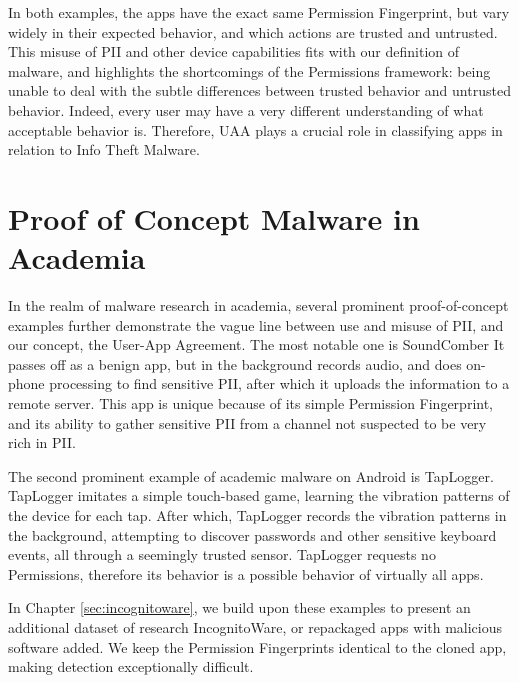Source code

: In both examples, the apps have the exact same Permission Fingerprint, but vary widely in their expected behavior, and which actions are trusted and untrusted. This misuse of PII and other device capabilities fits with our definition of malware, and highlights the shortcomings of the Permissions framework: being unable to deal with the subtle differences between trusted behavior and untrusted behavior. Indeed, every user may have a very different understanding of what acceptable behavior is. Therefore, UAA plays a crucial role in classifying apps in relation to Info Theft Malware.

\section{Proof of Concept Malware in Academia}
In the realm of malware research in academia, several prominent proof-of-concept examples further demonstrate the vague line between use and misuse of PII, and our concept, the User-App Agreement. The most notable one is SoundComber\citep{schlegel2011soundcomber} It passes off as a benign app, but in the background records audio, and does on-phone processing to find sensitive PII, after which it uploads the information to a remote server. This app is unique because of its simple Permission Fingerprint, and its ability to gather sensitive PII from a channel not suspected to be very rich in PII.

The second prominent example of academic malware on Android is TapLogger\citep{xu2012taplogger}. TapLogger imitates a simple touch-based game, learning the vibration patterns of the device for each tap. After which, TapLogger records the vibration patterns in the background, attempting to discover passwords and other sensitive keyboard events, all through a seemingly trusted sensor. TapLogger requests no Permissions, therefore its behavior is a possible behavior of virtually all apps. 

In Chapter \ref{sec:incognitoware}, we build upon these examples to present an additional dataset of research IncognitoWare, or repackaged apps with malicious software added. We keep the Permission Fingerprints identical to the cloned app, making detection exceptionally difficult. 

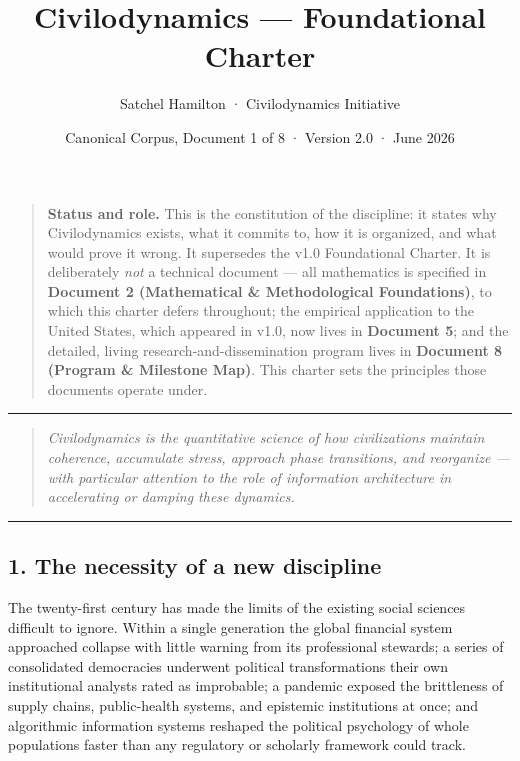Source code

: \documentclass[
]{article}
\title{Civilodynamics --- Foundational Charter}
\author{Satchel Hamilton · Civilodynamics Initiative}
\date{Canonical Corpus, Document 1 of 8 · Version 2.0 · June 2026}
\begin{document}
\maketitle

\begin{quote}
\textbf{Status and role.} This is the constitution of the discipline: it
states why Civilodynamics exists, what it commits to, how it is
organized, and what would prove it wrong. It supersedes the v1.0
Foundational Charter. It is deliberately \emph{not} a technical document
--- all mathematics is specified in \textbf{Document 2 (Mathematical \&
Methodological Foundations)}, to which this charter defers throughout;
the empirical application to the United States, which appeared in v1.0,
now lives in \textbf{Document 5}; and the detailed, living
research-and-dissemination program lives in \textbf{Document 8 (Program
\& Milestone Map)}. This charter sets the principles those documents
operate under.
\end{quote}

\begin{center}\rule{0.5\linewidth}{0.5pt}\end{center}

\begin{quote}
\emph{Civilodynamics is the quantitative science of how civilizations
maintain coherence, accumulate stress, approach phase transitions, and
reorganize --- with particular attention to the role of information
architecture in accelerating or damping these dynamics.}
\end{quote}

\begin{center}\rule{0.5\linewidth}{0.5pt}\end{center}

\subsection{1. The necessity of a new
discipline}\label{the-necessity-of-a-new-discipline}

The twenty-first century has made the limits of the existing social
sciences difficult to ignore. Within a single generation the global
financial system approached collapse with little warning from its
professional stewards; a series of consolidated democracies underwent
political transformations their own institutional analysts rated as
improbable; a pandemic exposed the brittleness of supply chains,
public-health systems, and epistemic institutions at once; and
algorithmic information systems reshaped the political psychology of
whole populations faster than any regulatory or scholarly framework
could track.
\end{document}
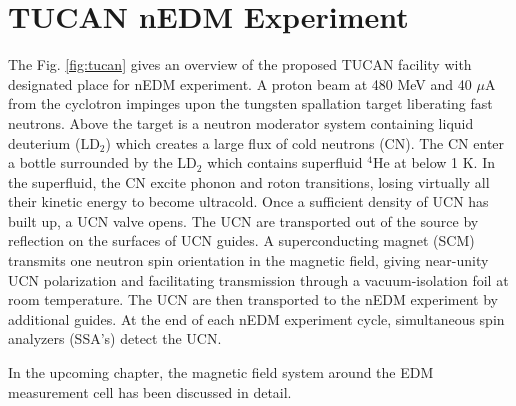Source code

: \section{TUCAN nEDM Experiment}


The Fig. \ref{fig:tucan} gives an overview of the proposed TUCAN facility with designated place for nEDM experiment. A proton beam at 480 MeV and 40 $\mu$A from the cyclotron impinges upon the tungsten spallation target liberating fast neutrons. Above the target is a neutron moderator system containing liquid deuterium ($\mathrm{LD_2}$) which creates a large flux of cold neutrons (CN). The CN enter a bottle surrounded by the $\mathrm{LD_2}$ which contains superfluid $^4\mathrm{He}$ at below 1 K. In the superfluid, the CN excite phonon and roton transitions, losing virtually all their kinetic energy to become ultracold. Once a sufficient density of UCN has built up, a UCN valve opens. The UCN are transported out of the source by reflection on the surfaces of UCN guides. A superconducting magnet (SCM) transmits one neutron spin orientation in the magnetic field, giving near-unity UCN polarization and facilitating transmission through a vacuum-isolation foil at room temperature. The UCN are then transported to the nEDM experiment by additional guides. At the end of each nEDM experiment cycle, simultaneous spin analyzers (SSA's) detect the UCN.




In the upcoming chapter, the magnetic field system around the EDM measurement cell has been discussed in detail.








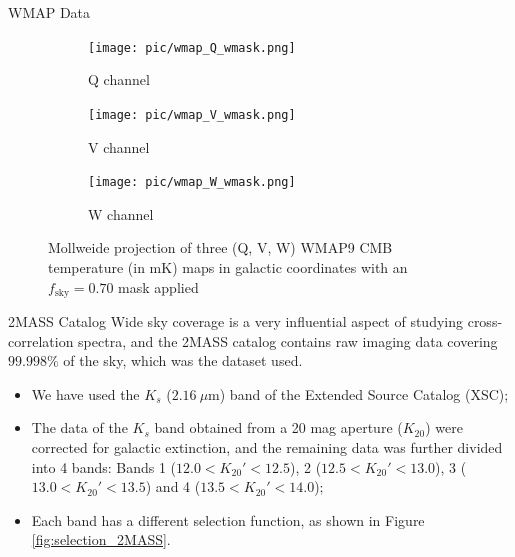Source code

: \documentclass[serif, aspectratio=169]{beamer}
\begin{document}
\begin{frame}{WMAP Data}
    \begin{figure}
        \centering
        \begin{subfigure}[b]{0.32\linewidth}
            \texttt{[image: pic/wmap\_Q\_wmask.png]}
            \caption{Q channel}
            \label{fig:wmap_Q}
        \end{subfigure}
        \hfill
        \begin{subfigure}[b]{0.32\linewidth}
            \texttt{[image: pic/wmap\_V\_wmask.png]}
            \caption{V channel}
            \label{fig:wmap_V}
        \end{subfigure}
        \hfill
        \begin{subfigure}[b]{0.32\linewidth}
            \texttt{[image: pic/wmap\_W\_wmask.png]}
            \caption{W channel}
            \label{fig:wmap_W}
        \end{subfigure}
    \caption{Mollweide projection of three (Q, V, W) WMAP9 CMB temperature (in mK) maps in galactic coordinates with an $f_\text{sky}=0.70$ mask applied}
    \label{fig:wmap_maps}
    \end{figure}
\end{frame}

\begin{frame}{2MASS Catalog}
Wide sky coverage is a very influential aspect of studying cross-correlation spectra, and the 2MASS catalog contains raw imaging data covering $99.998\%$ of the sky, which was the dataset used. 

\begin{itemize}
	\item We have used the $K_s$ ($\SI{2.16}{\mu \meter}$) band of the Extended Source Catalog (XSC);
	\item The data of the $K_s$ band obtained from a 20 mag aperture ($K_{20}$) were corrected for galactic extinction, and the remaining data was further divided into 4 bands: Bands 1 ($12.0<K_{20}'<12.5$), 2 ($12.5<K_{20}'<13.0$), 3 ($13.0<K_{20}'<13.5$) and 4 ($13.5<K_{20}'<14.0$);
	\item Each band has a different selection function, as shown in Figure \ref{fig:selection_2MASS}.
\end{itemize}
\end{frame}
\end{document}

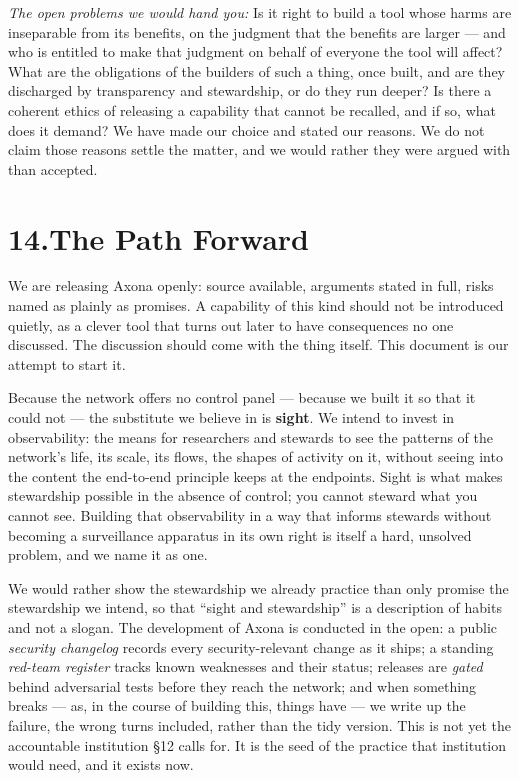 \documentclass[nobib,justified]{tufte-handout}
\begin{document}
\emph{The open problems we would hand you:} Is it right to build a tool whose harms
are inseparable from its benefits, on the judgment that the benefits are larger ---
and who is entitled to make that judgment on behalf of everyone the tool will
affect? What are the obligations of the builders of such a thing, once built, and
are they discharged by transparency and stewardship, or do they run deeper? Is
there a coherent ethics of releasing a capability that cannot be recalled, and if
so, what does it demand? We have made our choice and stated our reasons. We do not
claim those reasons settle the matter, and we would rather they were argued with
than accepted.

\section{14.\quad The Path Forward}

We are releasing Axona openly: source available, arguments stated in full, risks
named as plainly as promises. A capability of this kind should not be introduced
quietly, as a clever tool that turns out later to have consequences no one
discussed. The discussion should come with the thing itself. This document is our
attempt to start it.

Because the network offers no control panel --- because we built it so that it
could not --- the substitute we believe in is \textbf{sight}. We intend to invest
in observability: the means for researchers and stewards to see the patterns of
the network's life, its scale, its flows, the shapes of activity on it, without
seeing into the content the end-to-end principle keeps at the endpoints. Sight is
what makes stewardship possible in the absence of control; you cannot steward what
you cannot see. Building that observability in a way that informs stewards without
becoming a surveillance apparatus in its own right is itself a hard, unsolved
problem, and we name it as one.

We would rather show the stewardship we already practice than only promise the
stewardship we intend, so that ``sight and stewardship'' is a description of habits
and not a slogan. The development of Axona is conducted in the open: a public
\emph{security changelog} records every security-relevant change as it ships; a
standing \emph{red-team register} tracks known weaknesses and their status;
releases are \emph{gated} behind adversarial tests before they reach the network;
and when something breaks --- as, in the course of building this, things have ---
we write up the failure, the wrong turns included, rather than the tidy version.
This is not yet the accountable institution \S12 calls for. It is the seed of
the practice that institution would need, and it exists now.
\end{document}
----
**WORK REQUIRED:**
Would you please copy, word for word, everything above from the line containing "Because the network" down to the line containing "and not a slogan.", those two lines included?

**RESPONSE TO THE TASK:**
Because the network offers no control panel --- because we built it so that it
could not --- the substitute we believe in is \textbf{sight}. We intend to invest
in observability: the means for researchers and stewards to see the patterns of
the network's life, its scale, its flows, the shapes of activity on it, without
seeing into the content the end-to-end principle keeps at the endpoints. Sight is
what makes stewardship possible in the absence of control; you cannot steward what
you cannot see. Building that observability in a way that informs stewards without
becoming a surveillance apparatus in its own right is itself a hard, unsolved
problem, and we name it as one.

We would rather show the stewardship we already practice than only promise the
stewardship we intend, so that ``sight and stewardship'' is a description of habits
and not a slogan. The development of Axona is conducted in the open: a public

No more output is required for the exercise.